### BRIEF
Copy the lines below, word for word, from the first through the line containing "Testing an endpoint, whether". Leave the pictures out.

### Saved entries
----
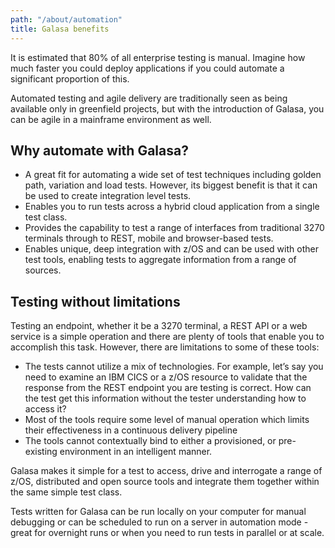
 ```yaml
---
path: "/about/automation"
title: Galasa benefits
---
```


It is estimated that 80% of all enterprise testing is manual. Imagine how much faster you could deploy applications if you could automate a significant proportion of this. 

Automated testing and agile delivery are traditionally seen as being available only in greenfield projects, but with the introduction of Galasa, you can be agile in a mainframe environment as well. 

## Why automate with Galasa?
- A great fit for automating a wide set of test techniques including golden path, variation and load tests. However, its biggest benefit is that it can be used to create integration level tests.
- Enables you to run tests across a hybrid cloud application from a single test class. 
- Provides the capability to test a range of interfaces from traditional 3270 terminals through to REST, mobile and browser-based tests.  
- Enables unique, deep integration with z/OS and can be used with other test tools, enabling tests to aggregate information from a range of sources.

## Testing without limitations
Testing an endpoint, whether it be a 3270 terminal, a REST API or a web service is a simple operation and there are plenty of tools 
that enable you to accomplish this task.  However, there are  limitations to some of these tools:

-	The tests cannot utilize a mix of technologies.  For example, let’s say you need to examine an IBM CICS or a z/OS resource to validate that the response from the REST endpoint you are testing is correct.  How can the test get this information without the tester understanding how to access it?
-	Most of the tools require some level of manual operation which limits their effectiveness in a continuous delivery pipeline
-	The tools cannot contextually bind to either a provisioned, or pre-existing environment in an intelligent manner.

Galasa makes it simple for a test to access, drive and interrogate a range of z/OS, distributed and open source tools and integrate them together within the same simple test class.

Tests written for Galasa can be run locally on your computer for manual debugging or can be scheduled to run on a server in automation mode - great for overnight runs or when you need to run tests in parallel or at scale. 


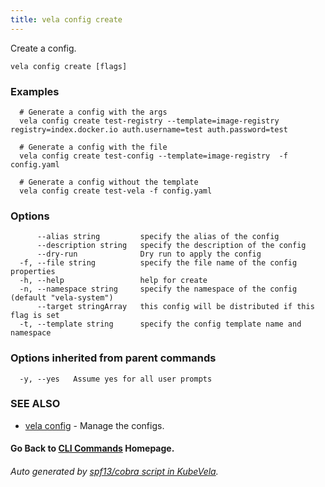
 ```yaml
---
title: vela config create
---
```


Create a config.

```
vela config create [flags]
```

### Examples

```
  # Generate a config with the args
  vela config create test-registry --template=image-registry registry=index.docker.io auth.username=test auth.password=test
  
  # Generate a config with the file
  vela config create test-config --template=image-registry  -f config.yaml
  
  # Generate a config without the template
  vela config create test-vela -f config.yaml
```

### Options

```
      --alias string         specify the alias of the config
      --description string   specify the description of the config
      --dry-run              Dry run to apply the config
  -f, --file string          specify the file name of the config properties
  -h, --help                 help for create
  -n, --namespace string     specify the namespace of the config (default "vela-system")
      --target stringArray   this config will be distributed if this flag is set
  -t, --template string      specify the config template name and namespace
```

### Options inherited from parent commands

```
  -y, --yes   Assume yes for all user prompts
```

### SEE ALSO

* [vela config](vela_config.md)	 - Manage the configs.

#### Go Back to [CLI Commands](vela.md) Homepage.


###### Auto generated by [spf13/cobra script in KubeVela](https://github.com/kubevela/kubevela/tree/master/hack/docgen).
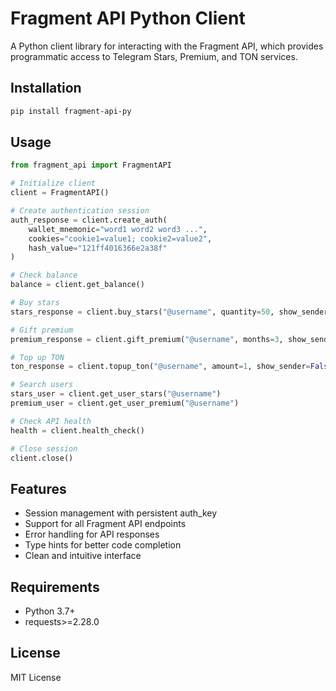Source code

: # Fragment API Python Client

A Python client library for interacting with the Fragment API, which provides programmatic access to Telegram Stars, Premium, and TON services.

## Installation

```bash
pip install fragment-api-py
```

## Usage

```python
from fragment_api import FragmentAPI

# Initialize client
client = FragmentAPI()

# Create authentication session
auth_response = client.create_auth(
    wallet_mnemonic="word1 word2 word3 ...",
    cookies="cookie1=value1; cookie2=value2",
    hash_value="121ff4016366e2a38f"
)

# Check balance
balance = client.get_balance()

# Buy stars
stars_response = client.buy_stars("@username", quantity=50, show_sender=False)

# Gift premium
premium_response = client.gift_premium("@username", months=3, show_sender=False)

# Top up TON
ton_response = client.topup_ton("@username", amount=1, show_sender=False)

# Search users
stars_user = client.get_user_stars("@username")
premium_user = client.get_user_premium("@username")

# Check API health
health = client.health_check()

# Close session
client.close()
```

## Features

- Session management with persistent auth_key
- Support for all Fragment API endpoints
- Error handling for API responses
- Type hints for better code completion
- Clean and intuitive interface

## Requirements

- Python 3.7+
- requests>=2.28.0

## License

MIT License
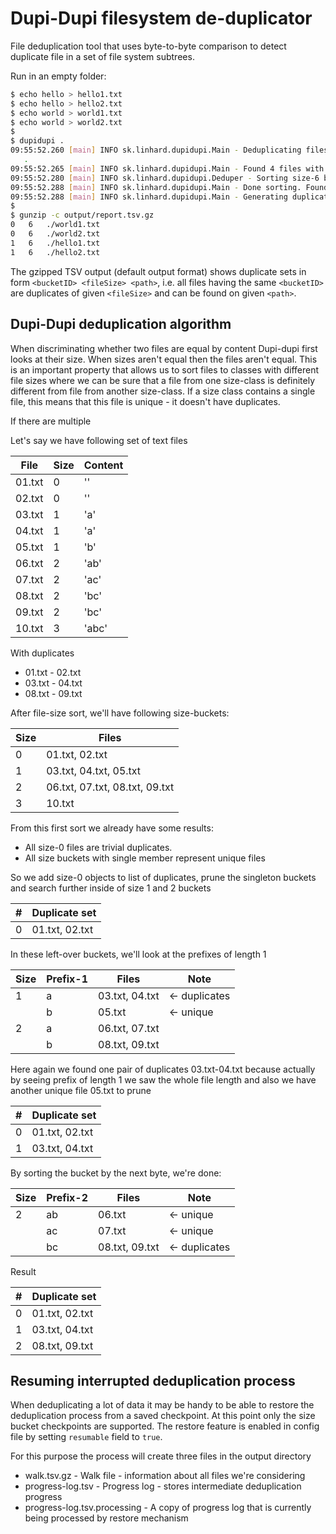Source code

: # Dupi-Dupi filesystem de-duplicator

File deduplication tool that uses byte-to-byte comparison to detect duplicate file in a set of file system subtrees.

Run in an empty folder:

```bash
$ echo hello > hello1.txt
$ echo hello > hello2.txt
$ echo world > world1.txt
$ echo world > world2.txt
$
$ dupidupi .
09:55:52.260 [main] INFO sk.linhard.dupidupi.Main - Deduplicating files in
   .
09:55:52.265 [main] INFO sk.linhard.dupidupi.Main - Found 4 files with 1 different sizes
09:55:52.280 [main] INFO sk.linhard.dupidupi.Deduper - Sorting size-6 bucket with 4 files (1/1)
09:55:52.288 [main] INFO sk.linhard.dupidupi.Main - Done sorting. Found 2 duplicates in 2 duplicate sets, total 12 bytes duplicated
09:55:52.288 [main] INFO sk.linhard.dupidupi.Main - Generating duplicate report to output/report.tsv.gz
$
$ gunzip -c output/report.tsv.gz 
0	6	./world1.txt
0	6	./world2.txt
1	6	./hello1.txt
1	6	./hello2.txt
```

The gzipped TSV output (default output format) shows duplicate sets in form `<bucketID> <fileSize> <path>`, i.e.
all files having the same `<bucketID>` are duplicates of given `<fileSize>` and can be found on given `<path>`.

## Dupi-Dupi deduplication algorithm

When discriminating whether two files are equal by content Dupi-dupi first looks at their size. When sizes aren't equal
then the files aren't equal. This is an important property that allows us to sort files to classes with different file
sizes where we can be sure that a file from one size-class is definitely different from file from another size-class. If
a size class contains a single file, this means that this file is unique - it doesn't have duplicates.

If there are multiple

Let's say we have following set of text files

| File   | Size | Content |
|--------|------|---------|
| 01.txt | 0    | ''      |
| 02.txt | 0    | ''      |
| 03.txt | 1    | 'a'     |
| 04.txt | 1    | 'a'     |
| 05.txt | 1    | 'b'     |
| 06.txt | 2    | 'ab'    |
| 07.txt | 2    | 'ac'    |
| 08.txt | 2    | 'bc'    |
| 09.txt | 2    | 'bc'    |
| 10.txt | 3    | 'abc'   |

With duplicates

- 01.txt - 02.txt
- 03.txt - 04.txt
- 08.txt - 09.txt

After file-size sort, we'll have following size-buckets:

| Size | Files                          |
|------|--------------------------------|
| 0    | 01.txt, 02.txt                 |
| 1    | 03.txt, 04.txt, 05.txt         |
| 2    | 06.txt, 07.txt, 08.txt, 09.txt |
| 3    | 10.txt                         |

From this first sort we already have some results:

- All size-0 files are trivial duplicates.
- All size buckets with single member represent unique files

So we add size-0 objects to list of duplicates, prune the singleton buckets and search further inside of size 1 and 2
buckets

| # | Duplicate set  |
|---|----------------|
| 0 | 01.txt, 02.txt |

In these left-over buckets, we'll look at the prefixes of length 1

| Size | Prefix-1 | Files          | Note          |
|------|----------|----------------|---------------|
| 1    | a        | 03.txt, 04.txt | <- duplicates |
|      | b        | 05.txt         | <- unique     |
| 2    | a        | 06.txt, 07.txt |               |
|      | b        | 08.txt, 09.txt |               |

Here again we found one pair of duplicates 03.txt-04.txt because actually by seeing prefix of length 1 we saw the whole
file length and also we have another unique file 05.txt to prune

| # | Duplicate set  |
|---|----------------|
| 0 | 01.txt, 02.txt |
| 1 | 03.txt, 04.txt |

By sorting the bucket by the next byte, we're done:

| Size | Prefix-2 | Files          | Note          |
|------|----------|----------------|---------------|
| 2    | ab       | 06.txt         | <- unique     |
|      | ac       | 07.txt         | <- unique     |
|      | bc       | 08.txt, 09.txt | <- duplicates |

Result

| # | Duplicate set  |
|---|----------------|
| 0 | 01.txt, 02.txt |
| 1 | 03.txt, 04.txt |
| 2 | 08.txt, 09.txt |

## Resuming interrupted deduplication process

When deduplicating a lot of data it may be handy to be able to restore the deduplication process from a saved
checkpoint. At this point only the size bucket checkpoints are supported. The restore feature is enabled in config file
by setting `resumable` field to `true`.

For this purpose the process will create three files in the output directory

- walk.tsv.gz - Walk file - information about all files we're considering
- progress-log.tsv - Progress log - stores intermediate deduplication progress
- progress-log.tsv.processing - A copy of progress log that is currently being processed by restore mechanism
----
### EXPECTED OUTPUT
 ```yaml
---
path: "/about/automation"
title: Galasa benefits
---
```


It is estimated that 80% of all enterprise testing is manual. Imagine how much faster you could deploy applications if you could automate a significant proportion of this. 

Automated testing and agile delivery are traditionally seen as being available only in greenfield projects, but with the introduction of Galasa, you can be agile in a mainframe environment as well. 

## Why automate with Galasa?
- A great fit for automating a wide set of test techniques including golden path, variation and load tests. However, its biggest benefit is that it can be used to create integration level tests.
- Enables you to run tests across a hybrid cloud application from a single test class. 
- Provides the capability to test a range of interfaces from traditional 3270 terminals through to REST, mobile and browser-based tests.  
- Enables unique, deep integration with z/OS and can be used with other test tools, enabling tests to aggregate information from a range of sources.

## Testing without limitations
Testing an endpoint, whether it be a 3270 terminal, a REST API or a web service is a simple operation and there are plenty of tools 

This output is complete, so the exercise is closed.